When it comes to encapsulation, sometimes less is more.

February 01, 2000
URL:http://www.drdobbs.com/cpp/how-non-member-functions-improve-encapsu/184401197

I'll start with the punchline: If you're writing a function that can be implemented as either a member or as a non-friend non-member, you should prefer to implement it as a non-member function. That decision increases class encapsulation. When you think encapsulation, you should think non-member functions.

Surprised? Read on.

Background

When I wrote the first edition of Effective C++ in 1991, I examined the problem of determining where to declare a function that was related to a class.
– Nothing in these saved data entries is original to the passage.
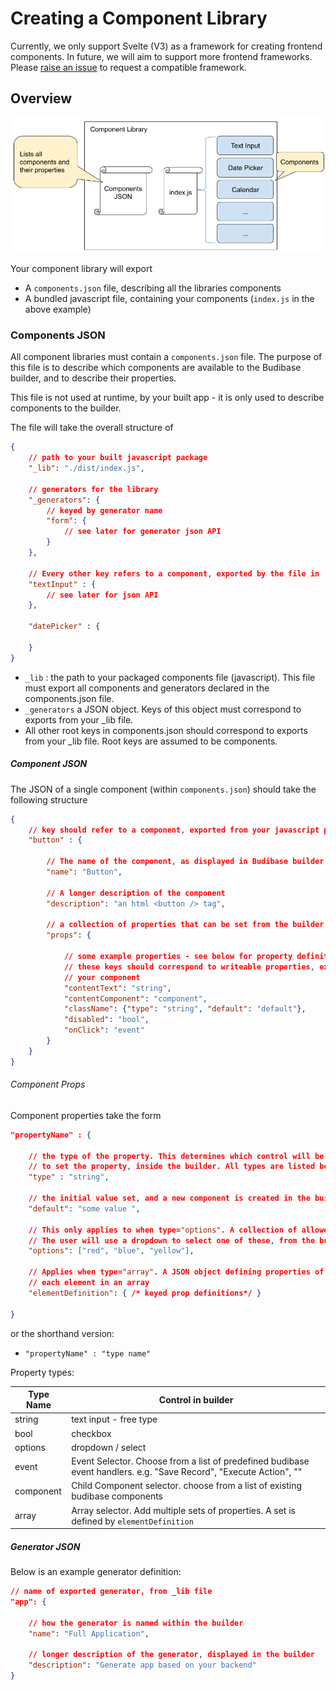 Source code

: # Creating a Component Library

Currently, we only support Svelte (V3) as a framework for creating frontend components. In future, we will aim to support more frontend frameworks. Please [raise an issue](https://github.com/Budibase/budibase/issues) to request a compatible framework.

## Overview

![custom-components-overview](./assets/component-libraries/custom-components-overview.png)

Your component library will export

- A `components.json` file, describing all the libraries components
- A bundled javascript file, containing your components (`index.js` in the above example)

### Components JSON

All component libraries must contain a `components.json` file. The purpose of this file is to describe which components are available to the Budibase builder, and to describe their properties.

This file is not used at runtime, by your built app - it is only used to describe components to the builder.

The file will take the overall structure of

```json
{
    // path to your built javascript package 
    "_lib": "./dist/index.js", 
    
    // generators for the library 
    "_generators": {
    	// keyed by generator name 
        "form": {
            // see later for generator json API 
        }
    },
    
    // Every other key refers to a component, exported by the file in '_lib'  
    "textInput" : {
    	// see later for json API 
    },
    
    "datePicker" : {
        
    }
}
```

- `_lib` : the path to your packaged components file (javascript). This file must export all components  and generators declared in the components.json file.
- `_generators` a JSON object. Keys of this object must correspond to exports from your _lib file.
- All other root keys in components.json should correspond to exports from your _lib file. Root keys are assumed to be components.

##### Component JSON 

The JSON of a single component (within `components.json`) should take the following structure

```json
{
    // key should refer to a component, exported from your javascript package 
    "button" : {
        
        // The name of the component, as displayed in Budibase builder 
		"name": "Button", 
        
        // A longer description of the component 
		"description": "an html <button /> tag",
        
        // a collection of properties that can be set from the builder 
		"props": {
            
            // some example properties - see below for property definitions 
            // these keys should correspond to writeable properties, exposed by
            // your component 
			"contentText": "string",
			"contentComponent": "component",
			"className": {"type": "string", "default": "default"},
			"disabled": "bool",
			"onClick": "event"
		}
    }
}
```



###### Component Props

Component properties take the form 

```json
"propertyName" : { 
    
    // the type of the property. This determines which control will be used 
    // to set the property, inside the builder. All types are listed below 
    "type" : "string", 
    
    // the initial value set, and a new component is created in the builder 
    "default": "some value ",
    
    // This only applies to when type="options". A collection of allowed values.
    // The user will use a dropdown to select one of these, from the builder
    "options": ["red", "blue", "yellow"],
    
    // Applies when type="array". A JSON object defining properties of 
    // each element in an array
    "elementDefinition": { /* keyed prop definitions*/ }
    
}
```

or the shorthand version:

- `"propertyName" : "type name"` 



Property types:

| Type Name | Control in builder                                           |
| --------- | ------------------------------------------------------------ |
| string    | text input - free type                                       |
| bool      | checkbox                                                     |
| options   | dropdown / select                                            |
| event     | Event Selector. Choose from a list of predefined budibase event handlers. e.g. "Save Record", "Execute Action", "" |
| component | Child Component selector. choose from a list of existing budibase components |
| array     | Array selector. Add multiple sets of properties. A set is defined by `elementDefinition` |

##### Generator JSON

Below is an example generator definition:

```json
// name of exported generator, from _lib file 
"app": {

	// how the generator is named within the builder 
	"name": "Full Application",
    
    // longer description of the generator, displayed in the builder 
	"description": "Generate app based on your backend"
}
```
Given a class C and a function f related to C, I developed the following algorithm:

if (f needs to be virtual)
   make f a member function of C;
else if (f is operator>> or
         operator<<)
   {
   make f a non-member function;
   if (f needs access to non-public
       members of C)
      make f a friend of C;
   }
else if (f needs type conversions
         on its left-most argument)
   {
   make f a non-member function;
   if (f needs access to
       non-public members of C)
      make f a friend of C;
   }
else
   make f a member function of C;

This algorithm served me well through the years, and when I revised Effective C++ for its second edition in 1997, I made no changes to this part of the book.
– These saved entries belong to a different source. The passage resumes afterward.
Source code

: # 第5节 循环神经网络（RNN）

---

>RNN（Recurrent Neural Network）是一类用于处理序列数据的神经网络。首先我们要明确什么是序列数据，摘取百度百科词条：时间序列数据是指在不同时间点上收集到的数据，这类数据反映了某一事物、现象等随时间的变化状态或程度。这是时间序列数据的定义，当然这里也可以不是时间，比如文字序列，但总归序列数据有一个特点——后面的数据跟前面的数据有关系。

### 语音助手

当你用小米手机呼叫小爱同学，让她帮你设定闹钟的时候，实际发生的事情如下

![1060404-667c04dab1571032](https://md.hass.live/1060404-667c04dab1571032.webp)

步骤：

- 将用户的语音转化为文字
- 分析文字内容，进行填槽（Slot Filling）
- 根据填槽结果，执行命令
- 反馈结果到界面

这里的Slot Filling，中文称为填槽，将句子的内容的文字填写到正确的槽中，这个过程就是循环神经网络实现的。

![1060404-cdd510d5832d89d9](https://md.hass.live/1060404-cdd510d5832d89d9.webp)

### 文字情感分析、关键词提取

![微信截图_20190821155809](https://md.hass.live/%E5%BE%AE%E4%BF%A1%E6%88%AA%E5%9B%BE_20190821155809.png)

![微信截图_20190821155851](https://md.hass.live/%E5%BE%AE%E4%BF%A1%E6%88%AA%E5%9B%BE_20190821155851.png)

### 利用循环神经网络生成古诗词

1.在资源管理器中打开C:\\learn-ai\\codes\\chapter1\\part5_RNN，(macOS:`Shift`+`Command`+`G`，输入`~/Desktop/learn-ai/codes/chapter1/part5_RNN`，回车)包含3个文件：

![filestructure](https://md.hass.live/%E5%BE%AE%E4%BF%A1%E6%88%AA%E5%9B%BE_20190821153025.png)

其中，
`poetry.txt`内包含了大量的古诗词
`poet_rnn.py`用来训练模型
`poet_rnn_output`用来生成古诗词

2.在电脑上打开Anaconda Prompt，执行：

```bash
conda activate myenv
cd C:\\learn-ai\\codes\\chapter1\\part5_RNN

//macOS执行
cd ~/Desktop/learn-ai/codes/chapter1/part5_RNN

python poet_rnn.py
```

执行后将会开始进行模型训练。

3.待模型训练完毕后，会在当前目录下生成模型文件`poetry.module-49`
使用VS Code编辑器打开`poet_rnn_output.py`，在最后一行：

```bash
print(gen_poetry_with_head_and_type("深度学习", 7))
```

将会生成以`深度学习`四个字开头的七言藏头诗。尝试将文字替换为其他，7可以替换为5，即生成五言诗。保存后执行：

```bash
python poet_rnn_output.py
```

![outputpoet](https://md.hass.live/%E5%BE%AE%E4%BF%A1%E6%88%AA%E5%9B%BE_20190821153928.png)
In 1998, however, I gave a presentation at Actel, where Arun Kundu observed that my algorithm dictated that functions should be member functions even when they could be implemented as non-members that used only C's public interface. Is that really what I meant, he asked me? In other words, if f could be implemented as a member function or a non-friend non-member function, did I really advocate making it a member function? I thought about it for a moment, and I decided that that was not what I meant. I therefore modified the algorithm to look like this:

if (f needs to be virtual)
   make f a member function of C;
else if (f is operator>> or
         operator<<)
   {
   make f a non-member function;
   if (f needs access to non-public
       members of C)
      make f a friend of C;
   }
else if (f needs type conversions
         on its left-most argument)
   {
   make f a non-member function;
   if (f needs access to non-public
       members of C)
      make f a friend of C;
   }
else if (f can be implemented via C's
         public interface)
   make f a non-member function;
else
   make f a member function of C;

Since then, I've been battling programmers who've taken to heart the lesson that being object-oriented means putting functions inside the classes containing the data on which the functions operate. After all, they tell me, that's what encapsulation is all about.

They are mistaken.

Encapsulation

Encapsulation is a means, not an end. There's nothing inherently desirable about encapsulation. Encapsulation is useful only because it yields other things in our software that we care about. In particular, it yields flexibility and robustness. Consider this struct, whose implementation I think we'll all agree is unencapsulated:

struct Point {
   int x, y;
};

The weakness of this struct is that it's not flexible in the face of change. Once clients started using this struct, it would, practically speaking, be very hard to change it; too much client code would be broken. If we later decided we wanted to compute x and y instead of storing those values, we'd probably be out of luck. We'd be similarly thwarted if we decided a superior design would be to look x and y up in a database. This is the real problem with poor encapsulation: it precludes future implementation changes. Unencapsulated software is inflexible, and as a result, it's not very robust. When the world changes, the software is unable to gracefully change with it. (Remember that we're talking here about what is practical, not what is possible. It's clearly possible to change struct Point, but if enough code is dependent on it in its current form, it's not practical.)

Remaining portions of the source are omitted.